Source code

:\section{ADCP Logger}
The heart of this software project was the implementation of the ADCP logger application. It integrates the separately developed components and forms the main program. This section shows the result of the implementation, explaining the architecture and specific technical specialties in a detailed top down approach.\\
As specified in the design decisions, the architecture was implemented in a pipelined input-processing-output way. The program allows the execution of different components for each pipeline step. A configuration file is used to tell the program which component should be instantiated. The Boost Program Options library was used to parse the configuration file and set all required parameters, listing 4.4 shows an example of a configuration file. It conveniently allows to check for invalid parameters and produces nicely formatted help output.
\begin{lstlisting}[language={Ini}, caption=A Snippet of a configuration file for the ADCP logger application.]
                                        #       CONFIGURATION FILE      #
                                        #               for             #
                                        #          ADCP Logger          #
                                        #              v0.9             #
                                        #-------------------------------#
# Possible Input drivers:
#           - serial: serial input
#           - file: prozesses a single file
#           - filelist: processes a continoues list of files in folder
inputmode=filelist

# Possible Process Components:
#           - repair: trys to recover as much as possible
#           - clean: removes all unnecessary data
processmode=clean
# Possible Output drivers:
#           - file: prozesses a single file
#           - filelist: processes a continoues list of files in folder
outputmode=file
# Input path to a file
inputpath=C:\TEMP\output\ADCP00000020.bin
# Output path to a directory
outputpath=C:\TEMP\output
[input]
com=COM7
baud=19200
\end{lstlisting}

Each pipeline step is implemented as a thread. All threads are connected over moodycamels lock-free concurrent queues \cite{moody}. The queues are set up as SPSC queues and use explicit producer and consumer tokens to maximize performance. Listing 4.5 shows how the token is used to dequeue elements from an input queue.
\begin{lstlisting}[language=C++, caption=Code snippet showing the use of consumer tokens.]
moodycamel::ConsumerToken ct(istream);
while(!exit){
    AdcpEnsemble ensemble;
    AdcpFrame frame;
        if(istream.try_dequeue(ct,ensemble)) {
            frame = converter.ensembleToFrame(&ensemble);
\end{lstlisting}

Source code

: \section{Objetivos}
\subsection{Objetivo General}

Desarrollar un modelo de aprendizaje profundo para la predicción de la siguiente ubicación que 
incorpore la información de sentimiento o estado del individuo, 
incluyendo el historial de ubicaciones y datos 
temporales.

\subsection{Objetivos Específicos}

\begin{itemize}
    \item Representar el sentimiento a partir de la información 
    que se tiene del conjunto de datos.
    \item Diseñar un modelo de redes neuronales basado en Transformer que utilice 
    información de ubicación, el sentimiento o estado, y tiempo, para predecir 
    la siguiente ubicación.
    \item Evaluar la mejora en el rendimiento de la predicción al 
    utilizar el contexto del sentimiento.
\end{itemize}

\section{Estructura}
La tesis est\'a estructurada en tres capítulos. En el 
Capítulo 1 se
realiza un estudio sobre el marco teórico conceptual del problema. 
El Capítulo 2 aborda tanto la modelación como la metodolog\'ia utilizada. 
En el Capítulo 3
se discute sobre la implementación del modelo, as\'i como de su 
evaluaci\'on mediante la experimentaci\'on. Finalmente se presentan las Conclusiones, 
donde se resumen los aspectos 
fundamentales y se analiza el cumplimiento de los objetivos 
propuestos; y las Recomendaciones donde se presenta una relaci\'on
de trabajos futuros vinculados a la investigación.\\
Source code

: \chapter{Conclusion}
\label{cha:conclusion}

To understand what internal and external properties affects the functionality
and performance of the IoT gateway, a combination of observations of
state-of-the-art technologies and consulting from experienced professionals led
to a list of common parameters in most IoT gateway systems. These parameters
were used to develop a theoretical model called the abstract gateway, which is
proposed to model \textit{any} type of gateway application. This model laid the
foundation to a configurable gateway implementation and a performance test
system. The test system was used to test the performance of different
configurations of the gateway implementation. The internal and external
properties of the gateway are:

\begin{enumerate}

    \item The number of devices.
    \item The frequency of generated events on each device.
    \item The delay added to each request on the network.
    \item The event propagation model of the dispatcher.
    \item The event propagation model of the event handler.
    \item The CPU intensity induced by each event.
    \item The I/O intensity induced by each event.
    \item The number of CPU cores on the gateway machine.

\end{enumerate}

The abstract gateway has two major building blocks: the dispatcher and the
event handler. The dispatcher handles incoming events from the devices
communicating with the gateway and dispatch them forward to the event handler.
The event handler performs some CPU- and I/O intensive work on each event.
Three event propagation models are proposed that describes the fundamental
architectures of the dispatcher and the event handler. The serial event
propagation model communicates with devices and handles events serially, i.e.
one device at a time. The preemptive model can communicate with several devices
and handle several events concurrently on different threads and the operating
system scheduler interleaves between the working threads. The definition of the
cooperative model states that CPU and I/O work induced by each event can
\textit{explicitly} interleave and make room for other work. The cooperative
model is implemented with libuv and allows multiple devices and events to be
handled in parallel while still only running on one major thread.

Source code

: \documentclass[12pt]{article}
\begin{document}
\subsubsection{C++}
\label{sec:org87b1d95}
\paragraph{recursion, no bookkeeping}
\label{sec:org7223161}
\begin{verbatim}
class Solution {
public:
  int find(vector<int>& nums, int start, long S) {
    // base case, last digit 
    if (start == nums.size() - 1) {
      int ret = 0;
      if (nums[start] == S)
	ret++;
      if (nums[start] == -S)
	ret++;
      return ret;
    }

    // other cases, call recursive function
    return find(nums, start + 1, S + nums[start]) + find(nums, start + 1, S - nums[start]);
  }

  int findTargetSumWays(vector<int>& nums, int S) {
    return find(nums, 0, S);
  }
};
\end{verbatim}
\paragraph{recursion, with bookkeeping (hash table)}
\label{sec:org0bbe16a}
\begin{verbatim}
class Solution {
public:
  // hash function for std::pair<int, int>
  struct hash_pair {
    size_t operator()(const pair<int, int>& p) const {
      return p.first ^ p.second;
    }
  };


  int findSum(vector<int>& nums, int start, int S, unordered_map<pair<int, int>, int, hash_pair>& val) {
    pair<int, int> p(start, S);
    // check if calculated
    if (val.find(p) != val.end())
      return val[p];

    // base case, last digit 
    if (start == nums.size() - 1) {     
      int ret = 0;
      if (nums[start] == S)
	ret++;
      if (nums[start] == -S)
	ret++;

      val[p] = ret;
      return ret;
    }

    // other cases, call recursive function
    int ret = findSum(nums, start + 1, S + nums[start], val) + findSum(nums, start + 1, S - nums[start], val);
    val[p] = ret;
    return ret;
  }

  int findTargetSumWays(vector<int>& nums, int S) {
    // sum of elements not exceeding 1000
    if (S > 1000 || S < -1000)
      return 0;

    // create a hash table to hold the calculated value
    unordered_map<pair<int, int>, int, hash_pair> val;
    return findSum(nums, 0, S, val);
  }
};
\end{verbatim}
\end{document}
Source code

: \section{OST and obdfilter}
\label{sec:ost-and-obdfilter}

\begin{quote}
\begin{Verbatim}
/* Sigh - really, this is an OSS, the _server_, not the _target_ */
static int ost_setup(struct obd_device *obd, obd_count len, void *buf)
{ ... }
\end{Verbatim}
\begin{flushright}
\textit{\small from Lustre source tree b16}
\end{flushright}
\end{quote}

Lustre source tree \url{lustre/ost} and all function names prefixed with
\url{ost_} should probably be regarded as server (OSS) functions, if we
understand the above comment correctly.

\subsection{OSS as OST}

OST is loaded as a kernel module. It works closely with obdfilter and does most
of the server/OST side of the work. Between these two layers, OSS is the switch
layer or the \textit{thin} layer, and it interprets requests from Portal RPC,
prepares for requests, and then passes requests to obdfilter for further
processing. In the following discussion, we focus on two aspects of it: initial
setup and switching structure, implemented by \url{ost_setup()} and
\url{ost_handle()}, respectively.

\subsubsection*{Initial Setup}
#####
■ Problem description
Nothing in the listing may be changed; retype it all exactly.

■ Completed task
Source code

:\section{ADCP Logger}
The heart of this software project was the implementation of the ADCP logger application. It integrates the separately developed components and forms the main program. This section shows the result of the implementation, explaining the architecture and specific technical specialties in a detailed top down approach.\\
As specified in the design decisions, the architecture was implemented in a pipelined input-processing-output way. The program allows the execution of different components for each pipeline step. A configuration file is used to tell the program which component should be instantiated. The Boost Program Options library was used to parse the configuration file and set all required parameters, listing 4.4 shows an example of a configuration file. It conveniently allows to check for invalid parameters and produces nicely formatted help output.
\begin{lstlisting}[language={Ini}, caption=A Snippet of a configuration file for the ADCP logger application.]
                                        #       CONFIGURATION FILE      #
                                        #               for             #
                                        #          ADCP Logger          #
                                        #              v0.9             #
                                        #-------------------------------#
# Possible Input drivers:
#           - serial: serial input
#           - file: prozesses a single file
#           - filelist: processes a continoues list of files in folder
inputmode=filelist

# Possible Process Components:
#           - repair: trys to recover as much as possible
#           - clean: removes all unnecessary data
processmode=clean
# Possible Output drivers:
#           - file: prozesses a single file
#           - filelist: processes a continoues list of files in folder
outputmode=file
# Input path to a file
inputpath=C:\TEMP\output\ADCP00000020.bin
# Output path to a directory
outputpath=C:\TEMP\output
[input]
com=COM7
baud=19200
\end{lstlisting}

Each pipeline step is implemented as a thread. All threads are connected over moodycamels lock-free concurrent queues \cite{moody}. The queues are set up as SPSC queues and use explicit producer and consumer tokens to maximize performance. Listing 4.5 shows how the token is used to dequeue elements from an input queue.
\begin{lstlisting}[language=C++, caption=Code snippet showing the use of consumer tokens.]
moodycamel::ConsumerToken ct(istream);
while(!exit){
    AdcpEnsemble ensemble;
    AdcpFrame frame;
        if(istream.try_dequeue(ct,ensemble)) {
            frame = converter.ensembleToFrame(&ensemble);
\end{lstlisting}

Source code

: \section{Objetivos}
\subsection{Objetivo General}

Desarrollar un modelo de aprendizaje profundo para la predicción de la siguiente ubicación que 
incorpore la información de sentimiento o estado del individuo, 
incluyendo el historial de ubicaciones y datos 
temporales.

\subsection{Objetivos Específicos}

\begin{itemize}
    \item Representar el sentimiento a partir de la información 
    que se tiene del conjunto de datos.
    \item Diseñar un modelo de redes neuronales basado en Transformer que utilice 
    información de ubicación, el sentimiento o estado, y tiempo, para predecir 
    la siguiente ubicación.
    \item Evaluar la mejora en el rendimiento de la predicción al 
    utilizar el contexto del sentimiento.
\end{itemize}

\section{Estructura}
La tesis est\'a estructurada en tres capítulos. En el 
Capítulo 1 se
realiza un estudio sobre el marco teórico conceptual del problema. 
El Capítulo 2 aborda tanto la modelación como la metodolog\'ia utilizada. 
En el Capítulo 3
se discute sobre la implementación del modelo, as\'i como de su 
evaluaci\'on mediante la experimentaci\'on. Finalmente se presentan las Conclusiones, 
donde se resumen los aspectos 
fundamentales y se analiza el cumplimiento de los objetivos 
propuestos; y las Recomendaciones donde se presenta una relaci\'on
de trabajos futuros vinculados a la investigación.\\
Source code

: \chapter{Conclusion}
\label{cha:conclusion}

To understand what internal and external properties affects the functionality
and performance of the IoT gateway, a combination of observations of
state-of-the-art technologies and consulting from experienced professionals led
to a list of common parameters in most IoT gateway systems. These parameters
were used to develop a theoretical model called the abstract gateway, which is
proposed to model \textit{any} type of gateway application. This model laid the
foundation to a configurable gateway implementation and a performance test
system. The test system was used to test the performance of different
configurations of the gateway implementation. The internal and external
properties of the gateway are:

\begin{enumerate}

    \item The number of devices.
    \item The frequency of generated events on each device.
    \item The delay added to each request on the network.
    \item The event propagation model of the dispatcher.
    \item The event propagation model of the event handler.
    \item The CPU intensity induced by each event.
    \item The I/O intensity induced by each event.
    \item The number of CPU cores on the gateway machine.

\end{enumerate}

The abstract gateway has two major building blocks: the dispatcher and the
event handler. The dispatcher handles incoming events from the devices
communicating with the gateway and dispatch them forward to the event handler.
The event handler performs some CPU- and I/O intensive work on each event.
Three event propagation models are proposed that describes the fundamental
architectures of the dispatcher and the event handler. The serial event
propagation model communicates with devices and handles events serially, i.e.
one device at a time. The preemptive model can communicate with several devices
and handle several events concurrently on different threads and the operating
system scheduler interleaves between the working threads. The definition of the
cooperative model states that CPU and I/O work induced by each event can
\textit{explicitly} interleave and make room for other work. The cooperative
model is implemented with libuv and allows multiple devices and events to be
handled in parallel while still only running on one major thread.

Source code

: \documentclass[12pt]{article}
\begin{document}
\subsubsection{C++}
\label{sec:org87b1d95}
\paragraph{recursion, no bookkeeping}
\label{sec:org7223161}
\begin{verbatim}
class Solution {
public:
  int find(vector<int>& nums, int start, long S) {
    // base case, last digit 
    if (start == nums.size() - 1) {
      int ret = 0;
      if (nums[start] == S)
	ret++;
      if (nums[start] == -S)
	ret++;
      return ret;
    }

    // other cases, call recursive function
    return find(nums, start + 1, S + nums[start]) + find(nums, start + 1, S - nums[start]);
  }

  int findTargetSumWays(vector<int>& nums, int S) {
    return find(nums, 0, S);
  }
};
\end{verbatim}
\paragraph{recursion, with bookkeeping (hash table)}
\label{sec:org0bbe16a}
\begin{verbatim}
class Solution {
public:
  // hash function for std::pair<int, int>
  struct hash_pair {
    size_t operator()(const pair<int, int>& p) const {
      return p.first ^ p.second;
    }
  };


  int findSum(vector<int>& nums, int start, int S, unordered_map<pair<int, int>, int, hash_pair>& val) {
    pair<int, int> p(start, S);
    // check if calculated
    if (val.find(p) != val.end())
      return val[p];

    // base case, last digit 
    if (start == nums.size() - 1) {     
      int ret = 0;
      if (nums[start] == S)
	ret++;
      if (nums[start] == -S)
	ret++;

      val[p] = ret;
      return ret;
    }

    // other cases, call recursive function
    int ret = findSum(nums, start + 1, S + nums[start], val) + findSum(nums, start + 1, S - nums[start], val);
    val[p] = ret;
    return ret;
  }

  int findTargetSumWays(vector<int>& nums, int S) {
    // sum of elements not exceeding 1000
    if (S > 1000 || S < -1000)
      return 0;

    // create a hash table to hold the calculated value
    unordered_map<pair<int, int>, int, hash_pair> val;
    return findSum(nums, 0, S, val);
  }
};
\end{verbatim}
\end{document}
Source code

: \section{OST and obdfilter}
\label{sec:ost-and-obdfilter}

\begin{quote}
\begin{Verbatim}
/* Sigh - really, this is an OSS, the _server_, not the _target_ */
static int ost_setup(struct obd_device *obd, obd_count len, void *buf)
{ ... }
\end{Verbatim}
\begin{flushright}
\textit{\small from Lustre source tree b16}
\end{flushright}
\end{quote}

Lustre source tree \url{lustre/ost} and all function names prefixed with
\url{ost_} should probably be regarded as server (OSS) functions, if we
understand the above comment correctly.

\subsection{OSS as OST}

OST is loaded as a kernel module. It works closely with obdfilter and does most
of the server/OST side of the work. Between these two layers, OSS is the switch
layer or the \textit{thin} layer, and it interprets requests from Portal RPC,
prepares for requests, and then passes requests to obdfilter for further
processing. In the following discussion, we focus on two aspects of it: initial
setup and switching structure, implemented by \url{ost_setup()} and
\url{ost_handle()}, respectively.

\subsubsection*{Initial Setup}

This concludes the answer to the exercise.